** Opening TASK MATERIAL block **
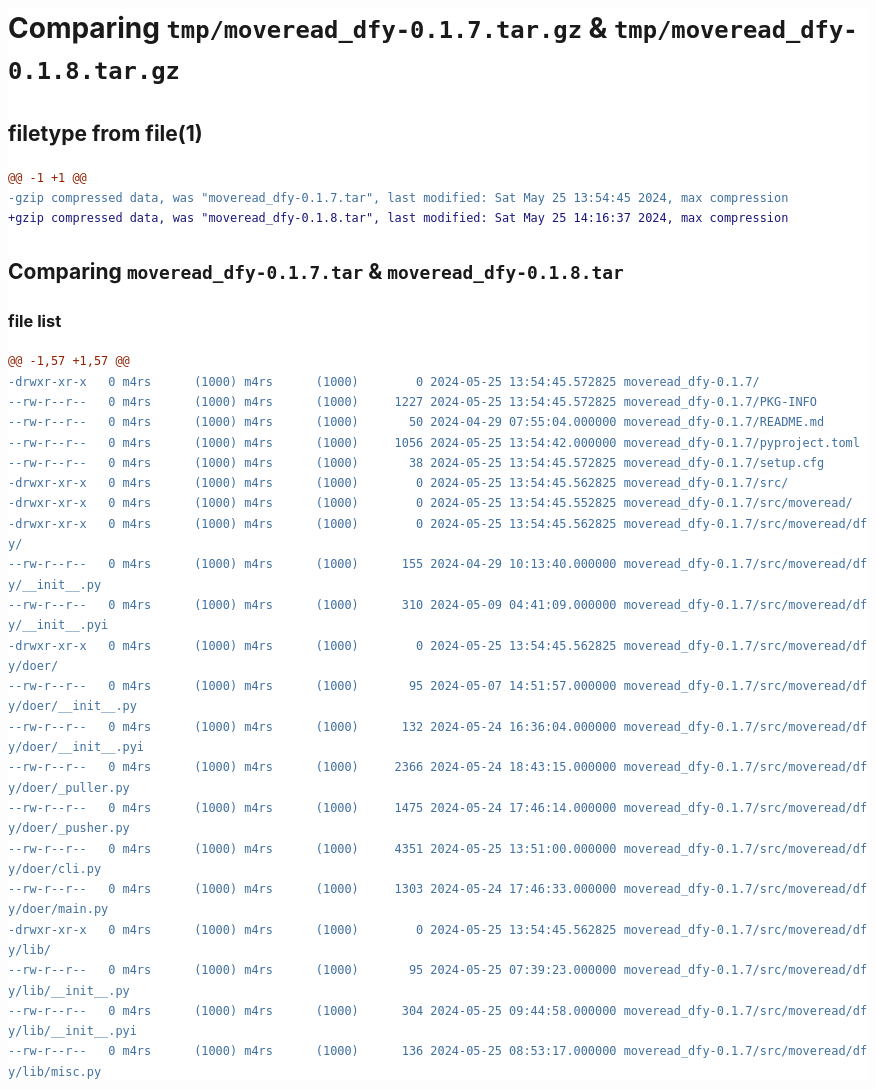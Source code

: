 # Comparing `tmp/moveread_dfy-0.1.7.tar.gz` & `tmp/moveread_dfy-0.1.8.tar.gz`

## filetype from file(1)

```diff
@@ -1 +1 @@
-gzip compressed data, was "moveread_dfy-0.1.7.tar", last modified: Sat May 25 13:54:45 2024, max compression
+gzip compressed data, was "moveread_dfy-0.1.8.tar", last modified: Sat May 25 14:16:37 2024, max compression
```

## Comparing `moveread_dfy-0.1.7.tar` & `moveread_dfy-0.1.8.tar`

### file list

```diff
@@ -1,57 +1,57 @@
-drwxr-xr-x   0 m4rs      (1000) m4rs      (1000)        0 2024-05-25 13:54:45.572825 moveread_dfy-0.1.7/
--rw-r--r--   0 m4rs      (1000) m4rs      (1000)     1227 2024-05-25 13:54:45.572825 moveread_dfy-0.1.7/PKG-INFO
--rw-r--r--   0 m4rs      (1000) m4rs      (1000)       50 2024-04-29 07:55:04.000000 moveread_dfy-0.1.7/README.md
--rw-r--r--   0 m4rs      (1000) m4rs      (1000)     1056 2024-05-25 13:54:42.000000 moveread_dfy-0.1.7/pyproject.toml
--rw-r--r--   0 m4rs      (1000) m4rs      (1000)       38 2024-05-25 13:54:45.572825 moveread_dfy-0.1.7/setup.cfg
-drwxr-xr-x   0 m4rs      (1000) m4rs      (1000)        0 2024-05-25 13:54:45.562825 moveread_dfy-0.1.7/src/
-drwxr-xr-x   0 m4rs      (1000) m4rs      (1000)        0 2024-05-25 13:54:45.552825 moveread_dfy-0.1.7/src/moveread/
-drwxr-xr-x   0 m4rs      (1000) m4rs      (1000)        0 2024-05-25 13:54:45.562825 moveread_dfy-0.1.7/src/moveread/dfy/
--rw-r--r--   0 m4rs      (1000) m4rs      (1000)      155 2024-04-29 10:13:40.000000 moveread_dfy-0.1.7/src/moveread/dfy/__init__.py
--rw-r--r--   0 m4rs      (1000) m4rs      (1000)      310 2024-05-09 04:41:09.000000 moveread_dfy-0.1.7/src/moveread/dfy/__init__.pyi
-drwxr-xr-x   0 m4rs      (1000) m4rs      (1000)        0 2024-05-25 13:54:45.562825 moveread_dfy-0.1.7/src/moveread/dfy/doer/
--rw-r--r--   0 m4rs      (1000) m4rs      (1000)       95 2024-05-07 14:51:57.000000 moveread_dfy-0.1.7/src/moveread/dfy/doer/__init__.py
--rw-r--r--   0 m4rs      (1000) m4rs      (1000)      132 2024-05-24 16:36:04.000000 moveread_dfy-0.1.7/src/moveread/dfy/doer/__init__.pyi
--rw-r--r--   0 m4rs      (1000) m4rs      (1000)     2366 2024-05-24 18:43:15.000000 moveread_dfy-0.1.7/src/moveread/dfy/doer/_puller.py
--rw-r--r--   0 m4rs      (1000) m4rs      (1000)     1475 2024-05-24 17:46:14.000000 moveread_dfy-0.1.7/src/moveread/dfy/doer/_pusher.py
--rw-r--r--   0 m4rs      (1000) m4rs      (1000)     4351 2024-05-25 13:51:00.000000 moveread_dfy-0.1.7/src/moveread/dfy/doer/cli.py
--rw-r--r--   0 m4rs      (1000) m4rs      (1000)     1303 2024-05-24 17:46:33.000000 moveread_dfy-0.1.7/src/moveread/dfy/doer/main.py
-drwxr-xr-x   0 m4rs      (1000) m4rs      (1000)        0 2024-05-25 13:54:45.562825 moveread_dfy-0.1.7/src/moveread/dfy/lib/
--rw-r--r--   0 m4rs      (1000) m4rs      (1000)       95 2024-05-25 07:39:23.000000 moveread_dfy-0.1.7/src/moveread/dfy/lib/__init__.py
--rw-r--r--   0 m4rs      (1000) m4rs      (1000)      304 2024-05-25 09:44:58.000000 moveread_dfy-0.1.7/src/moveread/dfy/lib/__init__.pyi
--rw-r--r--   0 m4rs      (1000) m4rs      (1000)      136 2024-05-25 08:53:17.000000 moveread_dfy-0.1.7/src/moveread/dfy/lib/misc.py
```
** Closing TASK MATERIAL block **
Whenever the word "compressed" occurs in a line of the listing above, return that line.

● RESPONSE:
-gzip compressed data, was "moveread_dfy-0.1.7.tar", last modified: Sat May 25 13:54:45 2024, max compression
+gzip compressed data, was "moveread_dfy-0.1.8.tar", last modified: Sat May 25 14:16:37 2024, max compression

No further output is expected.